TASK TO COMPLETE: Using the records below, output the stretch that opens with the line containing "of $f$ ps \\" and closes with the line containing "Waals interactions \\", exactly and including both lines, with nothing more.
----
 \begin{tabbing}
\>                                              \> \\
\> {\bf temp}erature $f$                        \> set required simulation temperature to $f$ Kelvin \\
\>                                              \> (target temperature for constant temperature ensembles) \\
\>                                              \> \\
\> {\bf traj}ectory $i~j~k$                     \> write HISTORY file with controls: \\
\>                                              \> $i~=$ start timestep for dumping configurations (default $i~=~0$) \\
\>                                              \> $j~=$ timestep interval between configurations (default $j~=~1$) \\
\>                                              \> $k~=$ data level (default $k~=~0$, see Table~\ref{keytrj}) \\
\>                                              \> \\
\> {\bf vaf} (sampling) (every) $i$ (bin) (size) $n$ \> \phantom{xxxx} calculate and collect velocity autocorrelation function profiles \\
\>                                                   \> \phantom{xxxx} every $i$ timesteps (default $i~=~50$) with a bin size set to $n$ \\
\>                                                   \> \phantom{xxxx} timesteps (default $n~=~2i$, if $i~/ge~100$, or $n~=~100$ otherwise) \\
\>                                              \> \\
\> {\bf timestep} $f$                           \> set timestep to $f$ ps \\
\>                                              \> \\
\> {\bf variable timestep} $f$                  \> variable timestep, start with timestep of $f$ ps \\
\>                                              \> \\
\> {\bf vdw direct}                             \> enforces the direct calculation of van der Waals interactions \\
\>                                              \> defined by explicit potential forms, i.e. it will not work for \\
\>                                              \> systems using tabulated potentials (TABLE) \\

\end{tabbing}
----
RESPONSE FOR THIS EXERCISE:
\> {\bf variable timestep} $f$                  \> variable timestep, start with timestep of $f$ ps \\
\>                                              \> \\
\> {\bf vdw direct}                             \> enforces the direct calculation of van der Waals interactions \\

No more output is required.